(Data for analysis)
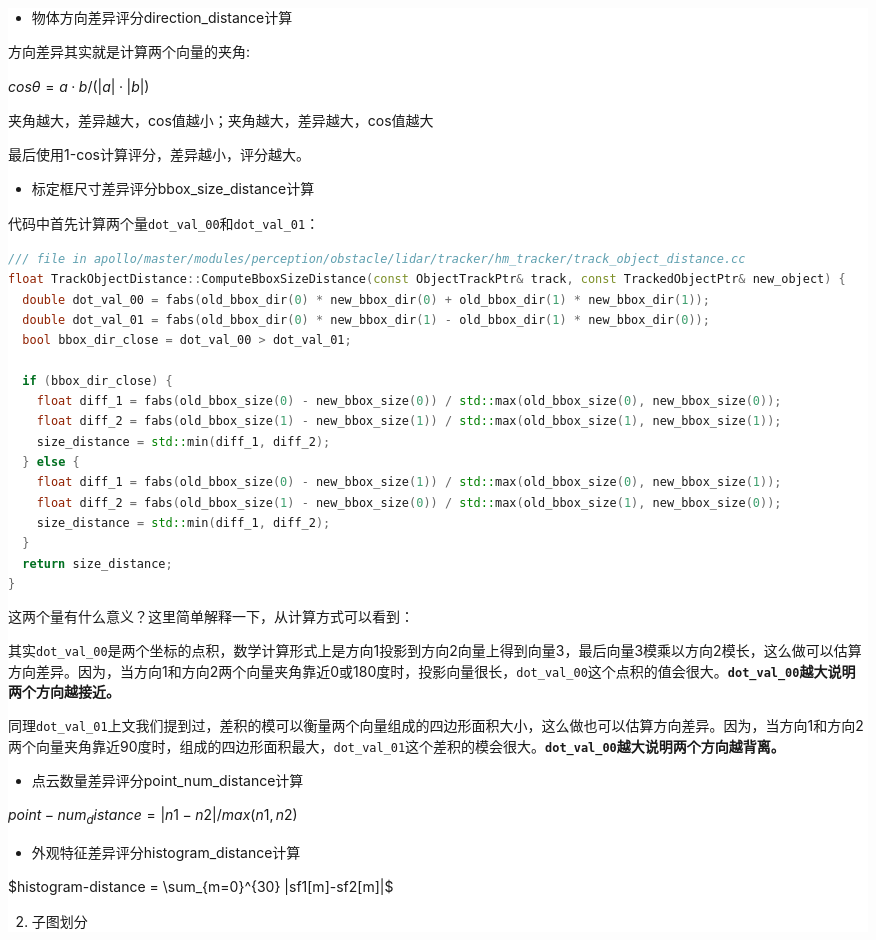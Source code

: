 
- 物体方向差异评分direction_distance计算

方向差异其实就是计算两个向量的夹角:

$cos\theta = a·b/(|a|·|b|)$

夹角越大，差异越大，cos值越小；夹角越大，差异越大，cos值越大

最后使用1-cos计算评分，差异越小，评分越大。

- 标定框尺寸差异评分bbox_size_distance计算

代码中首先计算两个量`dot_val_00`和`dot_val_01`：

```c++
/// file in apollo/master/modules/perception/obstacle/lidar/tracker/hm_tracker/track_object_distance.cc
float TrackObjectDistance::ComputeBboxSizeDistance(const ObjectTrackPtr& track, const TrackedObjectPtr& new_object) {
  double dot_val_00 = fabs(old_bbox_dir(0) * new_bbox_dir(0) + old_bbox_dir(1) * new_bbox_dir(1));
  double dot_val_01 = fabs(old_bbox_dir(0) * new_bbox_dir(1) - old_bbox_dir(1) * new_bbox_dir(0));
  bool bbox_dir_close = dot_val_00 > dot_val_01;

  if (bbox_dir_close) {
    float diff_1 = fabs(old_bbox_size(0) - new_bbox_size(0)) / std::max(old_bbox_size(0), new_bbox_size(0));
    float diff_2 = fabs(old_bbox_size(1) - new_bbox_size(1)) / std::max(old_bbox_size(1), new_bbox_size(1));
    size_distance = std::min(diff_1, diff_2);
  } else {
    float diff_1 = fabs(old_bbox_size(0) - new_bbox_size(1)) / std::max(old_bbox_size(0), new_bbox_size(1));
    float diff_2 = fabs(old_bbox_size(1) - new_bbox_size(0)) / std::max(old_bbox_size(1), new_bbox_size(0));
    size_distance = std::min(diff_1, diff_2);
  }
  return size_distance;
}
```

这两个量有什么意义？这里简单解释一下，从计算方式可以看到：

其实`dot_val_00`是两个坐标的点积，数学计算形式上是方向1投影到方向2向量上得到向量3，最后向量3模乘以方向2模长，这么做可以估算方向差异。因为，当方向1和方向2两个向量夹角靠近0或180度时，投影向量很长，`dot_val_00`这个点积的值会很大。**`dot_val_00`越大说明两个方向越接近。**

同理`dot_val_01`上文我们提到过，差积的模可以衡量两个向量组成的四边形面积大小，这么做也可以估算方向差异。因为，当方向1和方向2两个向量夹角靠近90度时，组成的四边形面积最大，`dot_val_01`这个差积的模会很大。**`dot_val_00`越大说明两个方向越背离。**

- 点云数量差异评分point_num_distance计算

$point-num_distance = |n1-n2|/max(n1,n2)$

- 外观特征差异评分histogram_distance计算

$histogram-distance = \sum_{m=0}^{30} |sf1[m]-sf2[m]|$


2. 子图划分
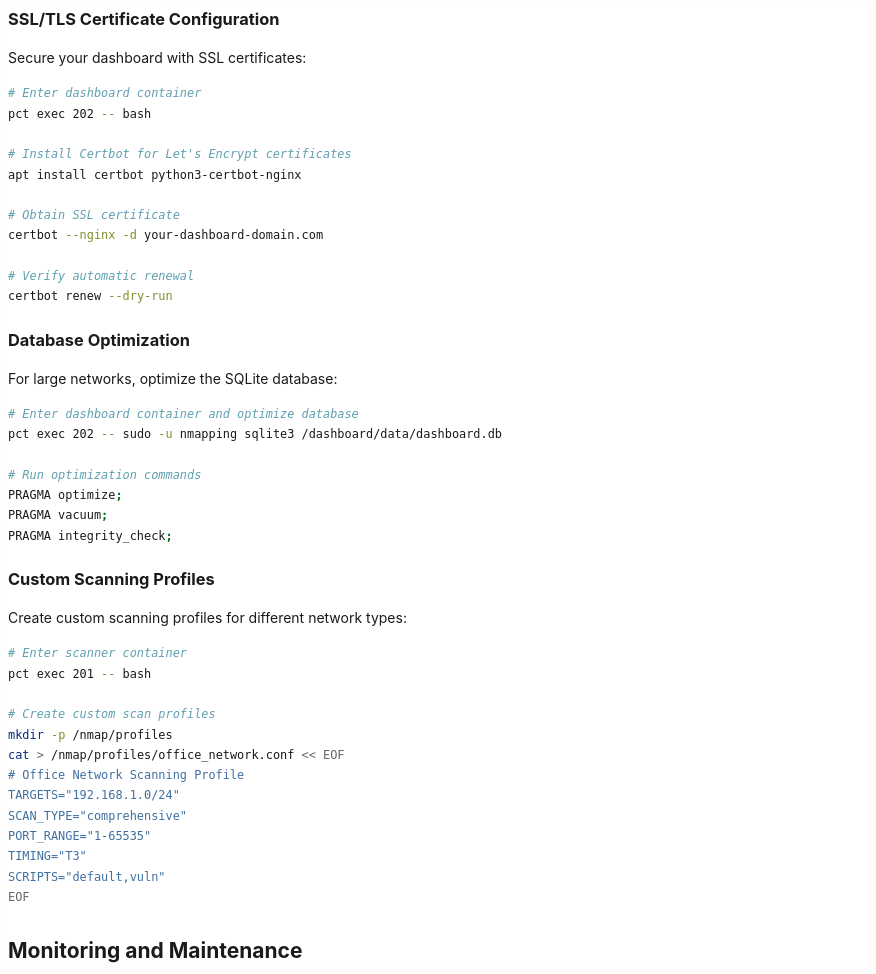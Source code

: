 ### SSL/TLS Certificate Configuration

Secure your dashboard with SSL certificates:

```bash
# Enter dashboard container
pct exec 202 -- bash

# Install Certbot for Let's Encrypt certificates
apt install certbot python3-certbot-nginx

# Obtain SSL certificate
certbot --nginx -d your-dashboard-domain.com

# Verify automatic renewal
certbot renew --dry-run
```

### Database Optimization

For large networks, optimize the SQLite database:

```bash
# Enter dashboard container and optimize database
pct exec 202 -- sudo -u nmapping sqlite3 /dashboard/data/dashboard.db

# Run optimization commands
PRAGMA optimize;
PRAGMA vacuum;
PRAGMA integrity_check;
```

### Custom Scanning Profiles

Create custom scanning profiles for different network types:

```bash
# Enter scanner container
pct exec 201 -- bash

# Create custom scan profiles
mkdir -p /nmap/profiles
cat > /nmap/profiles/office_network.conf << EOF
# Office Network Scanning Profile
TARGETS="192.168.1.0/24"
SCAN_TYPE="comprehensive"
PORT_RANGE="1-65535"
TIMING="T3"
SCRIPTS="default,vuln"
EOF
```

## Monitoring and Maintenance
(End Data for analysis)
(Data for analysis)
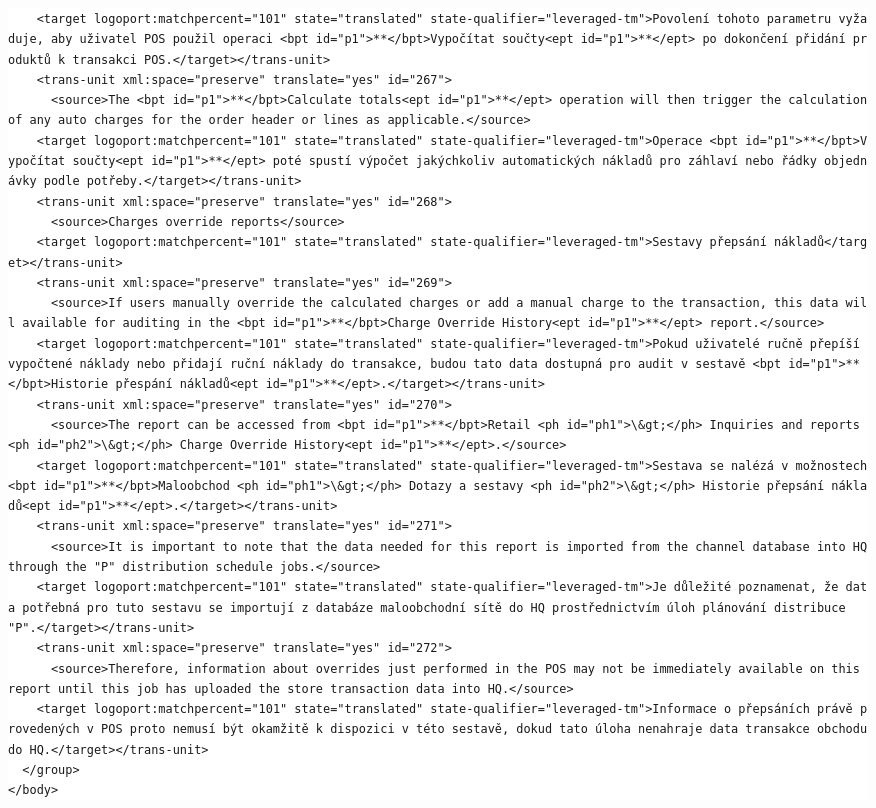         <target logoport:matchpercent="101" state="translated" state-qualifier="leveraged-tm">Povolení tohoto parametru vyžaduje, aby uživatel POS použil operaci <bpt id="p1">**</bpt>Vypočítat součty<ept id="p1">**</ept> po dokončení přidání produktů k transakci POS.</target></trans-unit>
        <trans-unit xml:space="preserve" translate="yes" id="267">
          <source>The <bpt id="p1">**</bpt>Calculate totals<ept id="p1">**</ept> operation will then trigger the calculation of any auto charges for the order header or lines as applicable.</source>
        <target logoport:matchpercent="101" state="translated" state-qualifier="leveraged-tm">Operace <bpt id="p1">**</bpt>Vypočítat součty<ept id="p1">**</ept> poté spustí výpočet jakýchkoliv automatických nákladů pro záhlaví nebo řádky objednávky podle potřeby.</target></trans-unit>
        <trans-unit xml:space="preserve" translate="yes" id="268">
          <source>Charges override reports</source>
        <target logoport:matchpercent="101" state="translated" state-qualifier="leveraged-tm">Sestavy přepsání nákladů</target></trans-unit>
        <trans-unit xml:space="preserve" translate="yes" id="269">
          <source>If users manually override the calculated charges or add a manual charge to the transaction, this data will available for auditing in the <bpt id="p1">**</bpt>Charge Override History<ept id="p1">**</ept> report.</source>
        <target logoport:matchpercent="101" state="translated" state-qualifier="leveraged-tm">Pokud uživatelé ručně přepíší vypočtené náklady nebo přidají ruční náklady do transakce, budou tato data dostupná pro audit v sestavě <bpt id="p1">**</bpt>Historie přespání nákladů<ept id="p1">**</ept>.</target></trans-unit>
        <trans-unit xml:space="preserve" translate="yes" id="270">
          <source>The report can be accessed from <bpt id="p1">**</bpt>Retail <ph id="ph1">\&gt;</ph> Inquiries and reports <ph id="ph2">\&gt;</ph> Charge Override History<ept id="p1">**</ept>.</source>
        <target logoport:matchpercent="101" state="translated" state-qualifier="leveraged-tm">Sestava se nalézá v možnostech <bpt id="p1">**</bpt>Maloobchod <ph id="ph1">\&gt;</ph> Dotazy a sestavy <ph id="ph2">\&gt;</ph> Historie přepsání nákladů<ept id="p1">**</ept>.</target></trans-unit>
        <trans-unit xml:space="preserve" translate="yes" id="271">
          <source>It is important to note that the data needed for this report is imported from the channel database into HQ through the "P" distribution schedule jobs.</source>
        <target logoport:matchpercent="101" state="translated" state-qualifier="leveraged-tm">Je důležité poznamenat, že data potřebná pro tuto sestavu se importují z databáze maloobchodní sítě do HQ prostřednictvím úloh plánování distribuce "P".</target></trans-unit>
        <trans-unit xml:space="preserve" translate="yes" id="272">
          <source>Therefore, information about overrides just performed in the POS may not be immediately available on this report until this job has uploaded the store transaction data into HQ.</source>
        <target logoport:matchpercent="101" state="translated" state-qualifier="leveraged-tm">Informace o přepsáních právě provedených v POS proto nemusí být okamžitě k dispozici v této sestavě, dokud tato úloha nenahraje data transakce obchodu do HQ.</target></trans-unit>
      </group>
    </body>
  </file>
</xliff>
(End Data for analysis)
When a line in the records above contains the word "Enter", copy it.

# Enter dashboard container
# Enter dashboard container and optimize database
# Enter scanner container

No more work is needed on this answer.